#### Data ####
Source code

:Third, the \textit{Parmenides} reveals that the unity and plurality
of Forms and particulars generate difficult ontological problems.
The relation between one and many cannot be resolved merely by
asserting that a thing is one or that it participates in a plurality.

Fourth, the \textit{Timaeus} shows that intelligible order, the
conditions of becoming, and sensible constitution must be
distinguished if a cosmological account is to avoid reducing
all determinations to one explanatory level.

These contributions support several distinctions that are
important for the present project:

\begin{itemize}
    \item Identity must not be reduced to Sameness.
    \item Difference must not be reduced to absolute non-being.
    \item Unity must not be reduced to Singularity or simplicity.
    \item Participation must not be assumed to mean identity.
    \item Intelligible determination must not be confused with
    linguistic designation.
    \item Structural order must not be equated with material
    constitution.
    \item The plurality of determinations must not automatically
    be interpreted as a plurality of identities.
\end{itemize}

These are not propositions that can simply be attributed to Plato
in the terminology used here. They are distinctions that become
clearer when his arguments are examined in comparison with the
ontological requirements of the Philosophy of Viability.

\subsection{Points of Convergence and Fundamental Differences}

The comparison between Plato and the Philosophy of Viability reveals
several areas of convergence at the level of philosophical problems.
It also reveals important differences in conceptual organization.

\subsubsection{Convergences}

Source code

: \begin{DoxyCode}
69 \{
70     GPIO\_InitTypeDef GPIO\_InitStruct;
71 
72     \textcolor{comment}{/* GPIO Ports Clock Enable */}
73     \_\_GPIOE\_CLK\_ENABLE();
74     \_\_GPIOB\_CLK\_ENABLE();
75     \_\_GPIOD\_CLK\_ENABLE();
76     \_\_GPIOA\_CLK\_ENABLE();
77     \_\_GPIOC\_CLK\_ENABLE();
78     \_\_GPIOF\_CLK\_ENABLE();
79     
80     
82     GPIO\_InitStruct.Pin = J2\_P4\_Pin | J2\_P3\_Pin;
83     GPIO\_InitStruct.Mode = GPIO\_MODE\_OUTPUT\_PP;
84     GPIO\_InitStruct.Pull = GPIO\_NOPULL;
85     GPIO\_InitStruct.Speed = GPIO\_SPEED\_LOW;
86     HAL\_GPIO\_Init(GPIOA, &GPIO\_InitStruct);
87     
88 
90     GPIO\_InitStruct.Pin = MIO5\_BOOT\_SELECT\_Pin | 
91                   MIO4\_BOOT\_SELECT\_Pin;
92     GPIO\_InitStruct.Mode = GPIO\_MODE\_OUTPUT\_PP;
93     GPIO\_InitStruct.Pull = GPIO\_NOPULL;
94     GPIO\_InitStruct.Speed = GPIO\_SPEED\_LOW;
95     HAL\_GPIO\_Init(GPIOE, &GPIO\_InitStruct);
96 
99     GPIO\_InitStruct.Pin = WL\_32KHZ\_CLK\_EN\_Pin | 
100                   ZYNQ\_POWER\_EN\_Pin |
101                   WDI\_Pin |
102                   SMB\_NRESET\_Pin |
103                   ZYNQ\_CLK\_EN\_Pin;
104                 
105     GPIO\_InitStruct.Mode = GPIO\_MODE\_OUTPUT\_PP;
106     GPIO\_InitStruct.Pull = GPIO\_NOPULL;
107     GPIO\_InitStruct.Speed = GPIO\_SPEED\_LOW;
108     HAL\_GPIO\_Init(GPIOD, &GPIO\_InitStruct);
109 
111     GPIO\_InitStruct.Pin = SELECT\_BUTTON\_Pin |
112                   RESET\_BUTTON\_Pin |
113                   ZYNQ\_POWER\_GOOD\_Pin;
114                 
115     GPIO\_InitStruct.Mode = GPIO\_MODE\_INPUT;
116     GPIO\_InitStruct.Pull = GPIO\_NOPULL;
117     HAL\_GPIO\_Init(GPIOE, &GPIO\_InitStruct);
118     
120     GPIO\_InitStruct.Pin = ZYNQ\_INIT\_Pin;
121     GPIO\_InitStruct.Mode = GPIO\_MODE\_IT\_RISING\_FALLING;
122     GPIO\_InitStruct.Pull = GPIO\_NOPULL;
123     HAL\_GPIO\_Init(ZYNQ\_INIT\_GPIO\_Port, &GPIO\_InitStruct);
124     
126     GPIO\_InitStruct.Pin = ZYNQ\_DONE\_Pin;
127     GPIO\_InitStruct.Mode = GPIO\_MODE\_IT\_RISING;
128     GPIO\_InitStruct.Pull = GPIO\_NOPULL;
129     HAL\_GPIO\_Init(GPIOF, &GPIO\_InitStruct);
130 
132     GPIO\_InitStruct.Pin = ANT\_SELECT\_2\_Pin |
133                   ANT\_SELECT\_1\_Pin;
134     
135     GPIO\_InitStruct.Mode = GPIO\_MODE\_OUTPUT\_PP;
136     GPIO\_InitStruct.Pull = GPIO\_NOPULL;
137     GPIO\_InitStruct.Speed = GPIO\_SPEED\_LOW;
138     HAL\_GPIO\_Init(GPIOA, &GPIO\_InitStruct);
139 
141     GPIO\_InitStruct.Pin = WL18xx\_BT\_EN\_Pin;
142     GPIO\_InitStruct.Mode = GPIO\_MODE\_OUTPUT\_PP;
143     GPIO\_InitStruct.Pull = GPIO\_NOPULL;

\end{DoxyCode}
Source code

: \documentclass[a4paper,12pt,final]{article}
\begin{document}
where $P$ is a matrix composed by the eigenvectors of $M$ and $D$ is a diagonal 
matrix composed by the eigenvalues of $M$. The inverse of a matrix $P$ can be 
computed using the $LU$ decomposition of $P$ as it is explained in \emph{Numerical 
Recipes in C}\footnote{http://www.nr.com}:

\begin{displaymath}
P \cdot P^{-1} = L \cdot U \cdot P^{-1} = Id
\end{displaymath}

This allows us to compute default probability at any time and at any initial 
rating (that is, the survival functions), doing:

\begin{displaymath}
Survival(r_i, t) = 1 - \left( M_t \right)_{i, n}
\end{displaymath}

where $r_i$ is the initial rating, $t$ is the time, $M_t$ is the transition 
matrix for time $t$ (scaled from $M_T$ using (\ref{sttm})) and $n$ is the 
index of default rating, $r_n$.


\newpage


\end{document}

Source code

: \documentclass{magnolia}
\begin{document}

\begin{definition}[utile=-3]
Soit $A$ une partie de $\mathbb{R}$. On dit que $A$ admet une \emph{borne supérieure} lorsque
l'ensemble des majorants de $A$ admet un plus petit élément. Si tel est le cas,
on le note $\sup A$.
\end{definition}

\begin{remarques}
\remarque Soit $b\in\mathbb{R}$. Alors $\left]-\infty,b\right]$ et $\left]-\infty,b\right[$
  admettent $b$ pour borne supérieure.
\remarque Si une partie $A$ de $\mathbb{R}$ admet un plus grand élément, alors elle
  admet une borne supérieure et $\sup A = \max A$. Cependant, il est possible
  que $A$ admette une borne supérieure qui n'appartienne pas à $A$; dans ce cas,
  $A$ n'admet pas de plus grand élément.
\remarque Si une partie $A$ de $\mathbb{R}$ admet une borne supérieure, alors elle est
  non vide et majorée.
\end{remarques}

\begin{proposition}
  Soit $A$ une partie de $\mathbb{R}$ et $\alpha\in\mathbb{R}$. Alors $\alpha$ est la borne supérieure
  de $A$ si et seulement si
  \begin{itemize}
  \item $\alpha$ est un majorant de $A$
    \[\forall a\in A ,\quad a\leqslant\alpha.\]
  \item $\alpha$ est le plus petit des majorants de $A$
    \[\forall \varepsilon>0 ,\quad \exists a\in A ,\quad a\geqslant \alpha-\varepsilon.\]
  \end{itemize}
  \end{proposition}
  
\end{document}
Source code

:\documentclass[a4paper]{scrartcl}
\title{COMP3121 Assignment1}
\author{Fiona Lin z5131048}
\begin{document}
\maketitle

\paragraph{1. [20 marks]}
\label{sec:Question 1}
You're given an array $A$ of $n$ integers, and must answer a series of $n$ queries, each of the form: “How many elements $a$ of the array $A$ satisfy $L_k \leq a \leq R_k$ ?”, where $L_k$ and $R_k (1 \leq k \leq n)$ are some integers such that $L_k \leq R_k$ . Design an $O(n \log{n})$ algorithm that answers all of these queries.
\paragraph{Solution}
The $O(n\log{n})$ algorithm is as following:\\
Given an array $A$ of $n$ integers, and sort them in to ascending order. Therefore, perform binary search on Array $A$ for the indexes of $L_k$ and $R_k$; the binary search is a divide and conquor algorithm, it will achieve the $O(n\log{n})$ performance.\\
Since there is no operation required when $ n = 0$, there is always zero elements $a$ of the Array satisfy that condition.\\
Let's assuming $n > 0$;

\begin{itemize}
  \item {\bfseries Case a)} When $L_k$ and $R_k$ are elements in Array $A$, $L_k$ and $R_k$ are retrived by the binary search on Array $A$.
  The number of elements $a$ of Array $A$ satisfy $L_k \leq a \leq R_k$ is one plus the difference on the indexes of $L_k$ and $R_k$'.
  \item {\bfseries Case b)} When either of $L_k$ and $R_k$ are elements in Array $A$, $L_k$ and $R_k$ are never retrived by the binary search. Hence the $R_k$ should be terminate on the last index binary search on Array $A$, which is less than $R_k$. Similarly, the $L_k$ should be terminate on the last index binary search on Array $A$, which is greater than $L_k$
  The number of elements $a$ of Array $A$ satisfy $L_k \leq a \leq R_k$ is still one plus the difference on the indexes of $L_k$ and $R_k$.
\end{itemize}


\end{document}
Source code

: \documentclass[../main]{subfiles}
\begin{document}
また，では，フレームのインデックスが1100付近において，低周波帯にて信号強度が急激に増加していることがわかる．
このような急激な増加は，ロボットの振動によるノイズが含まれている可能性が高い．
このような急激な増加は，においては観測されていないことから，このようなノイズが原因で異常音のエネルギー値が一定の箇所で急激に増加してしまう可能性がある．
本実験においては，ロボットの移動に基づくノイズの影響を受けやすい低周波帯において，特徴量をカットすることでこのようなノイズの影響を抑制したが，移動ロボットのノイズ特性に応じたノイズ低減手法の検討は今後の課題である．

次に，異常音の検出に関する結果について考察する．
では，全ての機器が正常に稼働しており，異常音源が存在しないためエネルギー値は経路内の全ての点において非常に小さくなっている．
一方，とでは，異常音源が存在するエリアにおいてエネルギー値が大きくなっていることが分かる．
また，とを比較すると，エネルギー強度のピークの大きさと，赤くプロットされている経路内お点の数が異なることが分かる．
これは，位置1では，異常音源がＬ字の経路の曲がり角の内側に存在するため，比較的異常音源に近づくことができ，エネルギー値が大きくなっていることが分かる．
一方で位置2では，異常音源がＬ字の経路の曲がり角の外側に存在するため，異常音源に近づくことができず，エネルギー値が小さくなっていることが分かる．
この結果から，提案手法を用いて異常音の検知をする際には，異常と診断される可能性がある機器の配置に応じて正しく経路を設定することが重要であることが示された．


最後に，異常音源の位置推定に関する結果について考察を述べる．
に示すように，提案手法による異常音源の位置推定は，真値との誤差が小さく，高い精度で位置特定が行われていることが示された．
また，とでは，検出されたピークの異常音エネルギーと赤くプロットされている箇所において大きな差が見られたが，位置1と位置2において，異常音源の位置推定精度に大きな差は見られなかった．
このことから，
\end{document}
####
Lines from the records above that hold "right" are the ones to list.

Survival(r_i, t) = 1 - \left( M_t \right)_{i, n}
\remarque Soit $b\in\mathbb{R}$. Alors $\left]-\infty,b\right]$ et $\left]-\infty,b\right[$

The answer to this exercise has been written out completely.